We’re back at Stade Roland Garros once more this fortnight and as usual playing conditions will depend on the fickle Paris weather, with early indications suggesting that it’ll be overcast for the first few days.

That’s something punters will need to keep a close eye on when it comes to the French Open betting markets, with rain likely to arrive at some point during the competition. That would slow down conditions on most courts and lead to matches being played under the roof on Chatrier court.

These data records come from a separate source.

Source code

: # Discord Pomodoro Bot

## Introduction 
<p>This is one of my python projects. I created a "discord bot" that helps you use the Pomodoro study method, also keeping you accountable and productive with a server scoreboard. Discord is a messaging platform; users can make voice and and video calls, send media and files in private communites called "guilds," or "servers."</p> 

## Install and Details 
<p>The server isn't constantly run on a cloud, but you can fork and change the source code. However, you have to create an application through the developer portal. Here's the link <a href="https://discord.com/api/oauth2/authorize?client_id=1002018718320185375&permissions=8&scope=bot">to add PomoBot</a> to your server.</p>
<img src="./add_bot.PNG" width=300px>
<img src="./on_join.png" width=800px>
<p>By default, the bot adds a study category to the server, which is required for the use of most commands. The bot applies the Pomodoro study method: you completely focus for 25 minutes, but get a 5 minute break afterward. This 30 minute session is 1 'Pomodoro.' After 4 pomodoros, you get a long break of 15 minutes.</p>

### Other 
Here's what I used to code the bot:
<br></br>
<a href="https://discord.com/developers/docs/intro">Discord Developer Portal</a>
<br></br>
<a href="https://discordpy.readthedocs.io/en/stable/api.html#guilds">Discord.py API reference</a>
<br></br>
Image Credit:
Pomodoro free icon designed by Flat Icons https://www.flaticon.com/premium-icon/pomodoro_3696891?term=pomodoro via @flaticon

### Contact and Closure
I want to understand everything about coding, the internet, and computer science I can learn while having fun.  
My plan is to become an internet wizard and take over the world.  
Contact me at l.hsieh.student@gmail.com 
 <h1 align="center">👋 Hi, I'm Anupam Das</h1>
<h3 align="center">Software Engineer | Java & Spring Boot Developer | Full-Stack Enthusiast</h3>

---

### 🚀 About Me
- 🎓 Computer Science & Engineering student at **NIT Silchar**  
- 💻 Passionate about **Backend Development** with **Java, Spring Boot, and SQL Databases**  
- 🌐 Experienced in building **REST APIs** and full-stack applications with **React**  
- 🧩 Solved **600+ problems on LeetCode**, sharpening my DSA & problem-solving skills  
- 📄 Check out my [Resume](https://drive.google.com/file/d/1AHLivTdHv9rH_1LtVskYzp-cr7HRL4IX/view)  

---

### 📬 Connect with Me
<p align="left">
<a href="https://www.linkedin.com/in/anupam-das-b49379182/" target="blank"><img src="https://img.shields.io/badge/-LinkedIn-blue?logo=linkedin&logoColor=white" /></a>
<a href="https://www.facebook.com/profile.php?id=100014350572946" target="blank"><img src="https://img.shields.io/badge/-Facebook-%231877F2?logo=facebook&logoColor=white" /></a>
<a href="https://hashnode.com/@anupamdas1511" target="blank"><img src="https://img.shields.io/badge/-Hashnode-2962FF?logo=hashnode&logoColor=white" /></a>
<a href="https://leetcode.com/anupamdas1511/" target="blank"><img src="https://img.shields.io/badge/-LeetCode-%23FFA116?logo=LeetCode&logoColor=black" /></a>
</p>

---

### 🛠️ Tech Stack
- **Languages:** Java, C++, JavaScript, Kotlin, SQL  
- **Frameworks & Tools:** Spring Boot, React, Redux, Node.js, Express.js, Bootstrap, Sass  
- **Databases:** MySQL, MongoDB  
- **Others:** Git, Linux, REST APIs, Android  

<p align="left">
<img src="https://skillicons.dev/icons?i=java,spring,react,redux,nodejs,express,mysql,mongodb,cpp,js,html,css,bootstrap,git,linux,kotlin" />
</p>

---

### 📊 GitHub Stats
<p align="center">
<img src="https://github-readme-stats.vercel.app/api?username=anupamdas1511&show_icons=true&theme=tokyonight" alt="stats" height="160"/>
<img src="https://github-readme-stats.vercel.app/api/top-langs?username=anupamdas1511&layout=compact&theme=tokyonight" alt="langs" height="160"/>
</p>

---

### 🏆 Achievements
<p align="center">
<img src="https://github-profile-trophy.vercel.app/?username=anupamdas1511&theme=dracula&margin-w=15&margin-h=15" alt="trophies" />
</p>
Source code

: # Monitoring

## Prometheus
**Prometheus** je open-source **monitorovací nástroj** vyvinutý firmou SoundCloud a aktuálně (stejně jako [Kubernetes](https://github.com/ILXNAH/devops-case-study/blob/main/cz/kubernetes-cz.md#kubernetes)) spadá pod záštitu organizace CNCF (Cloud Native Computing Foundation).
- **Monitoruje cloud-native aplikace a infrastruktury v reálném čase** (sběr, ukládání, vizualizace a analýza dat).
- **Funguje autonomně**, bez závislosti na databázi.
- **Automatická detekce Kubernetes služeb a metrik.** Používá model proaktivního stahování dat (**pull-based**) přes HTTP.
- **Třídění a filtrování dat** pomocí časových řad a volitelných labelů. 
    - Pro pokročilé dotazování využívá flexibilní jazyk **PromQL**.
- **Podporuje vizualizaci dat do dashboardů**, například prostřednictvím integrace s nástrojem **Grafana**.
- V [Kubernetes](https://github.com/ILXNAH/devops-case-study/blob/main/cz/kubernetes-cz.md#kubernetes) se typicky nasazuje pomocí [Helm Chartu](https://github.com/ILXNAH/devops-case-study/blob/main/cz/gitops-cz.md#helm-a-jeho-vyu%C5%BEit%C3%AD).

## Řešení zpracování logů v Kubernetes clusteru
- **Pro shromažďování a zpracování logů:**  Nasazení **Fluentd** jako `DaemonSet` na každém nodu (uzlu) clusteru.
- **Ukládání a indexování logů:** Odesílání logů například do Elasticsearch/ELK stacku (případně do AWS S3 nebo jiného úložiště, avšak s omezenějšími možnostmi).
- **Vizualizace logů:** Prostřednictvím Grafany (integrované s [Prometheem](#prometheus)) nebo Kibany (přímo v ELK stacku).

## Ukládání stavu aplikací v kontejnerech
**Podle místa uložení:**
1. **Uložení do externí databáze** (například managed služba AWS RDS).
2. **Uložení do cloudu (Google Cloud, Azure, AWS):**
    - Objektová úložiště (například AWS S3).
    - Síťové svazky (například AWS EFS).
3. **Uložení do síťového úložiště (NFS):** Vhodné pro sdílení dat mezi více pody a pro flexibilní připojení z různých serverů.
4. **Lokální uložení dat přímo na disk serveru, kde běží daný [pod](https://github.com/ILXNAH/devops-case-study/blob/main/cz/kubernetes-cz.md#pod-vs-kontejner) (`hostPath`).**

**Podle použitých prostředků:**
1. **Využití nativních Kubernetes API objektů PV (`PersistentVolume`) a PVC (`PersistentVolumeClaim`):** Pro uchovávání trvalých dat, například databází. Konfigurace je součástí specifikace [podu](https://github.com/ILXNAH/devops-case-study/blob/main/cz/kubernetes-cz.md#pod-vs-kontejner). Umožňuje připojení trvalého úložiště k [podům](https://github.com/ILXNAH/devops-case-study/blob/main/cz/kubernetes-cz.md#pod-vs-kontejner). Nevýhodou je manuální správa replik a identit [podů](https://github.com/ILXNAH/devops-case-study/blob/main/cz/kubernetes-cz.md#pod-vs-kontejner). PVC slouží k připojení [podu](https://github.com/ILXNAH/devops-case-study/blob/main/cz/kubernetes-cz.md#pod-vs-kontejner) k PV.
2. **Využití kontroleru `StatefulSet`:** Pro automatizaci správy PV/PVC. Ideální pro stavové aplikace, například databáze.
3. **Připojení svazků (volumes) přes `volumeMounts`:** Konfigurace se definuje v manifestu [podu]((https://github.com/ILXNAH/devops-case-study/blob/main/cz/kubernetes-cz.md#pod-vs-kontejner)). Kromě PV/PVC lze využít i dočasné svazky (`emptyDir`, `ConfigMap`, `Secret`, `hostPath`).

As far as stats are concerned, the French Open men’s singles has averaged 75% service holds in the last six years and usually ranks rock bottom in terms of underdog winners at around 20%. However, that figure was boosted by an unusually large number of outsider victories in 2020 (31%) when it was played in September.

It’s rarely a tournament these days that sees any upsets in the identity of the champion, with only Stan Wawrinka’s 25/1 success in 2015 deviating from the usual Nadal/Djokovic stranglehold in the last decade or so.

That said, the number one seed has only won the title four times in the last nine editions, but that’s mainly because Nadal wasn’t often top seed in the rankings coming into Roland Garros.

No qualifier has made it as far as the quarter finals this century, with Marcelo Filippini the last man to do it in 1999.

The Contenders

Novak Djokovic - Seed 1

Seeded number one again in Paris by virtue of the Serb winning the title in Rome last week (he would have been replaced by Daniil Medvedev had he not made the semis) it would appear as though Djokovic is peaking at the right time.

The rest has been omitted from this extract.